§ **Your task**
An exact copy of every entry is needed, without any of the pictures.

§ **Listed records**
= = =
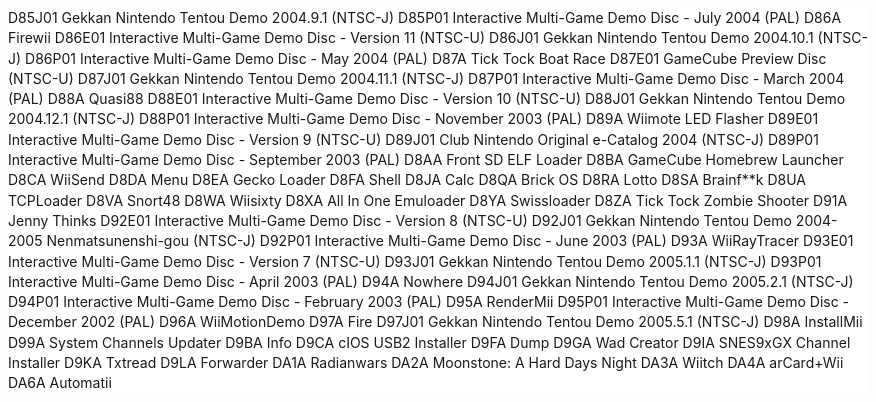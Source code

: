 D85J01 	Gekkan Nintendo Tentou Demo 2004.9.1 (NTSC-J)
D85P01 	Interactive Multi-Game Demo Disc - July 2004 (PAL)
D86A 	Firewii
D86E01 	Interactive Multi-Game Demo Disc - Version 11 (NTSC-U)
D86J01 	Gekkan Nintendo Tentou Demo 2004.10.1 (NTSC-J)
D86P01 	Interactive Multi-Game Demo Disc - May 2004 (PAL)
D87A 	Tick Tock Boat Race
D87E01 	GameCube Preview Disc (NTSC-U)
D87J01 	Gekkan Nintendo Tentou Demo 2004.11.1 (NTSC-J)
D87P01 	Interactive Multi-Game Demo Disc - March 2004 (PAL)
D88A 	Quasi88
D88E01 	Interactive Multi-Game Demo Disc - Version 10 (NTSC-U)
D88J01 	Gekkan Nintendo Tentou Demo 2004.12.1 (NTSC-J)
D88P01 	Interactive Multi-Game Demo Disc - November 2003 (PAL)
D89A 	Wiimote LED Flasher
D89E01 	Interactive Multi-Game Demo Disc - Version 9 (NTSC-U)
D89J01 	Club Nintendo Original e-Catalog 2004 (NTSC-J)
D89P01 	Interactive Multi-Game Demo Disc - September 2003 (PAL)
D8AA 	Front SD ELF Loader
D8BA 	GameCube Homebrew Launcher
D8CA 	WiiSend
D8DA 	Menu
D8EA 	Gecko Loader
D8FA 	Shell
D8JA 	Calc
D8QA 	Brick OS
D8RA 	Lotto
D8SA 	Brainf**k
D8UA 	TCPLoader
D8VA 	Snort48
D8WA 	Wiisixty
D8XA 	All In One Emuloader
D8YA 	Swissloader
D8ZA 	Tick Tock Zombie Shooter
D91A 	Jenny Thinks
D92E01 	Interactive Multi-Game Demo Disc - Version 8 (NTSC-U)
D92J01 	Gekkan Nintendo Tentou Demo 2004-2005 Nenmatsunenshi-gou (NTSC-J)
D92P01 	Interactive Multi-Game Demo Disc - June 2003 (PAL)
D93A 	WiiRayTracer
D93E01 	Interactive Multi-Game Demo Disc - Version 7 (NTSC-U)
D93J01 	Gekkan Nintendo Tentou Demo 2005.1.1 (NTSC-J)
D93P01 	Interactive Multi-Game Demo Disc - April 2003 (PAL)
D94A 	Nowhere
D94J01 	Gekkan Nintendo Tentou Demo 2005.2.1 (NTSC-J)
D94P01 	Interactive Multi-Game Demo Disc - February 2003 (PAL)
D95A 	RenderMii
D95P01 	Interactive Multi-Game Demo Disc - December 2002 (PAL)
D96A 	WiiMotionDemo
D97A 	Fire
D97J01 	Gekkan Nintendo Tentou Demo 2005.5.1 (NTSC-J)
D98A 	InstallMii
D99A 	System Channels Updater
D9BA 	Info
D9CA 	cIOS USB2 Installer
D9FA 	Dump
D9GA 	Wad Creator
D9IA 	SNES9xGX Channel Installer
D9KA 	Txtread
D9LA 	Forwarder
DA1A 	Radianwars
DA2A 	Moonstone: A Hard Days Night
DA3A 	Wiitch
DA4A 	arCard+Wii
DA6A 	Automatii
= = =
§ **Expected output**
Source code

: D85J01 	Gekkan Nintendo Tentou Demo 2004.9.1 (NTSC-J)
D85P01 	Interactive Multi-Game Demo Disc - July 2004 (PAL)
D86A 	Firewii
D86E01 	Interactive Multi-Game Demo Disc - Version 11 (NTSC-U)
D86J01 	Gekkan Nintendo Tentou Demo 2004.10.1 (NTSC-J)
D86P01 	Interactive Multi-Game Demo Disc - May 2004 (PAL)
D87A 	Tick Tock Boat Race
D87E01 	GameCube Preview Disc (NTSC-U)
D87J01 	Gekkan Nintendo Tentou Demo 2004.11.1 (NTSC-J)
D87P01 	Interactive Multi-Game Demo Disc - March 2004 (PAL)
D88A 	Quasi88
D88E01 	Interactive Multi-Game Demo Disc - Version 10 (NTSC-U)
D88J01 	Gekkan Nintendo Tentou Demo 2004.12.1 (NTSC-J)
D88P01 	Interactive Multi-Game Demo Disc - November 2003 (PAL)
D89A 	Wiimote LED Flasher
D89E01 	Interactive Multi-Game Demo Disc - Version 9 (NTSC-U)
D89J01 	Club Nintendo Original e-Catalog 2004 (NTSC-J)
D89P01 	Interactive Multi-Game Demo Disc - September 2003 (PAL)
D8AA 	Front SD ELF Loader
D8BA 	GameCube Homebrew Launcher
D8CA 	WiiSend
D8DA 	Menu
D8EA 	Gecko Loader
D8FA 	Shell
D8JA 	Calc
D8QA 	Brick OS
D8RA 	Lotto
D8SA 	Brainf**k
D8UA 	TCPLoader
D8VA 	Snort48
D8WA 	Wiisixty
D8XA 	All In One Emuloader
D8YA 	Swissloader
D8ZA 	Tick Tock Zombie Shooter
D91A 	Jenny Thinks
D92E01 	Interactive Multi-Game Demo Disc - Version 8 (NTSC-U)
D92J01 	Gekkan Nintendo Tentou Demo 2004-2005 Nenmatsunenshi-gou (NTSC-J)
D92P01 	Interactive Multi-Game Demo Disc - June 2003 (PAL)
D93A 	WiiRayTracer
D93E01 	Interactive Multi-Game Demo Disc - Version 7 (NTSC-U)
D93J01 	Gekkan Nintendo Tentou Demo 2005.1.1 (NTSC-J)
D93P01 	Interactive Multi-Game Demo Disc - April 2003 (PAL)
D94A 	Nowhere
D94J01 	Gekkan Nintendo Tentou Demo 2005.2.1 (NTSC-J)
D94P01 	Interactive Multi-Game Demo Disc - February 2003 (PAL)
D95A 	RenderMii
D95P01 	Interactive Multi-Game Demo Disc - December 2002 (PAL)
D96A 	WiiMotionDemo
D97A 	Fire
D97J01 	Gekkan Nintendo Tentou Demo 2005.5.1 (NTSC-J)
D98A 	InstallMii
D99A 	System Channels Updater
D9BA 	Info
D9CA 	cIOS USB2 Installer
D9FA 	Dump
D9GA 	Wad Creator
D9IA 	SNES9xGX Channel Installer
D9KA 	Txtread
D9LA 	Forwarder
DA1A 	Radianwars
DA2A 	Moonstone: A Hard Days Night
DA3A 	Wiitch
DA4A 	arCard+Wii
DA6A 	Automatii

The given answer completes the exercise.